Beating the Post-Holiday Blahs

By Lindsey Townsend

We had a long-standing tradition in our house for the holidays. Every Christmas, after the last gift was finally opened and the living room was a sea of crumpled wrapping paper, my father would survey the room, lean back in his recliner, and dourly proclaim, “Well, that’s it for another year.”

So what do you do with the kids when it’s all over except for the credit card bills? There’s nothing worse than hearing the “Mom, I’m bored” whine after you’ve spent hundreds of dollars on new toys. Here are a few suggestions to keep your kids occupied without doing further damage after the Rudolph, Santa and the elves have headed back to the North Pole:

  • Get up early one weekend morning and visit your local Farmer’s Market. Encourage your children to sample new foods and discover new favorites.

  • Ask the kids to trace each other with large sheets of paper or newspaper, then hang the full-size drawings in the hall for a family portrait gallery.

  • After Christmas, encourage the kids to take one of their favorite gifts and write and perform a short play about it (i.e., a train that comes to life and takes people wherever they want to go).

  • Make “Look at Me” books with small inexpensive photo albums, available at dollar stores. Pick out some baby photos (photocopies work, too) and glue them to a page. Together with your child, write the story. Let you child tell you how to fill in the blanks. (Example: When I was a baby, I could crawl, but now I can run and jump).

  • Schedule a special theme night for your child and his or her friends, like a game night, movie night, or slumber party night (everyone watches a movie in a sleeping bag with popcorn).

  • Plan an outing for a factory tour like a crayon or bread factory. They’re usually free or a nominal fee, and they offer an educational peek into the world of how things are made.

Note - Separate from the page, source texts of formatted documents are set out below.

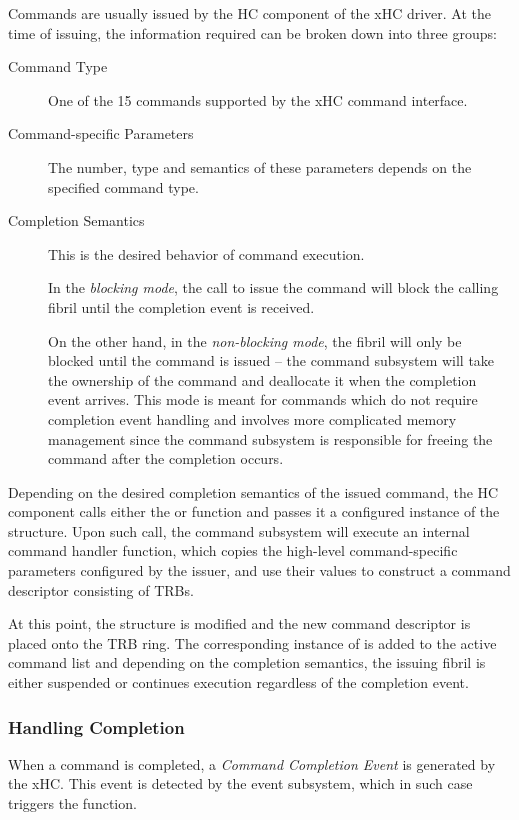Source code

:Commands are usually issued by the HC component of the xHC driver. At the time
of issuing, the information required can be broken down into three groups:
%
\begin{description}
	\item[Command Type]
		One of the 15 commands supported by the xHC command interface.
	\item[Command-specific Parameters]
		The number, type and semantics of these parameters depends on the
		specified command type.
	\item[Completion Semantics]
		This is the desired behavior of command execution.

		In the \textit{blocking mode}, the call to issue the command will block
		the calling fibril until the completion event is received.

		On the other hand, in the \textit{non-blocking mode}, the fibril will
		only be blocked until the command is issued -- the command subsystem
		will take the ownership of the command and deallocate it when the
		completion event arrives. This mode is meant for commands which do not
		require completion event handling and involves more complicated memory
		management since the command subsystem is responsible for freeing the
		command after the completion occurs.
\end{description}

Depending on the desired completion semantics of the issued command, the HC
component calls either the  or 
function and passes it a configured instance of the  structure.
Upon such call, the command subsystem will execute an internal command handler
function, which copies the high-level command-specific parameters configured by
the issuer, and use their values to construct a command descriptor consisting of
TRBs.

At this point, the  structure is modified and the new
command descriptor is placed onto the TRB ring. The corresponding instance of
 is added to the active command list and depending on the
completion semantics, the issuing fibril is either suspended or continues
execution regardless of the completion event.


\subsubsection{Handling Completion}

When a command is completed, a \textit{Command Completion Event} is generated by
the xHC. This event is detected by the event subsystem, which in such case
triggers the  function.


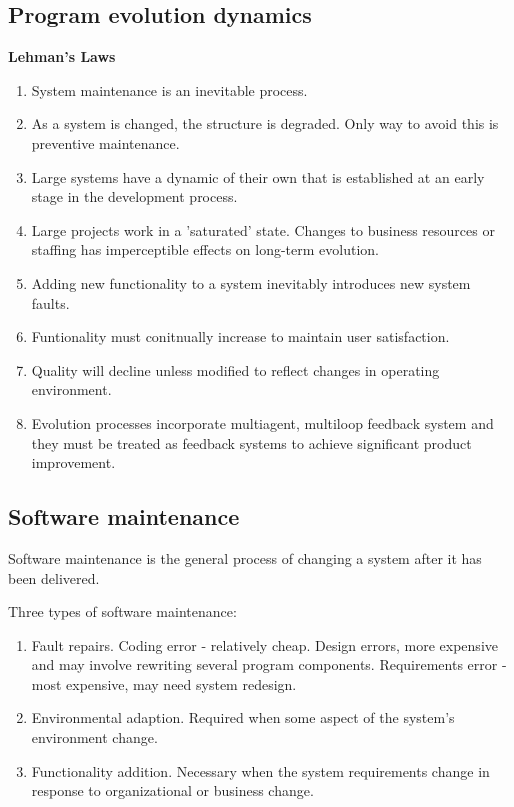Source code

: \documentclass{article}
\begin{document}
\subsection{Program evolution dynamics}
\textbf{Lehman's Laws}
\begin{enumerate}
    \item System maintenance is an inevitable process.
    \item As a system is changed, the structure is degraded.  Only way to avoid this is preventive maintenance.
    \item Large systems have a dynamic of their own that is established at an early stage in the development process.
    \item Large projects work in a 'saturated' state.  Changes to business resources or staffing has imperceptible effects on long-term evolution.
    \item Adding new functionality to a system inevitably introduces new system faults.
    \item Funtionality must conitnually increase to maintain user satisfaction.
    \item Quality will decline unless modified to reflect changes in operating environment.
    \item Evolution processes incorporate multiagent, multiloop feedback system and they must be treated as feedback systems to achieve significant product improvement.
\end{enumerate}

\subsection{Software maintenance}
Software maintenance is the general process of changing a system after it has been delivered.

Three types of software maintenance:
\begin{enumerate}
    \item Fault repairs.  Coding error - relatively cheap.  Design errors, more expensive and may involve rewriting several program components. Requirements error - most expensive, may need system redesign.
    \item Environmental adaption.  Required when some aspect of the system's environment change.
    \item Functionality addition.  Necessary when the system requirements change in response to organizational or business change.
\end{enumerate}
\end{document}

  • Take advantage of dollar matinees. Great rates are usually available on weekends before noon and weekdays before 6:00 p.m.

  • Make a family tree. Glue snapshots or photocopies of family members onto juice can lids, then glue magnets on the back. Stick them on the refrigerator while you talk about all the people in your extended family: uncles, aunts, cousins, grandparents, etc.

  • Save the large cardboard boxes from gifts and let your kids use them to draw on. They can also be used to construct trains, cars or houses. Encourage your kids to use their creativity and decorate them with markers and construction paper.

  • Ask your kids to pick out a few toys they no longer play with and make a family trip to donate them to a local children’s home or charity.

  • Bundle up and go for a walk in the woods to look for birds and small animals.

  • Ask your child to draw members of the family, including him or herself. If they’re old enough, they can add a description of each person. For younger kids, ask them to describe what’s in the picture and write it down for them.

  • Visit a park with playgrounds, open fields, basketball courts and tennis courts.

  • Go for a neighborhood walk--with a twist. For a color walk, let your child pick a color like yellow. Then go out and see how many yellows you can find. For a counting walk, choose an object like a door and see how many you can count. Or do a finding walk and make a list of things to collect while you’re out: a brown leaf, a shiny rock, a big stick.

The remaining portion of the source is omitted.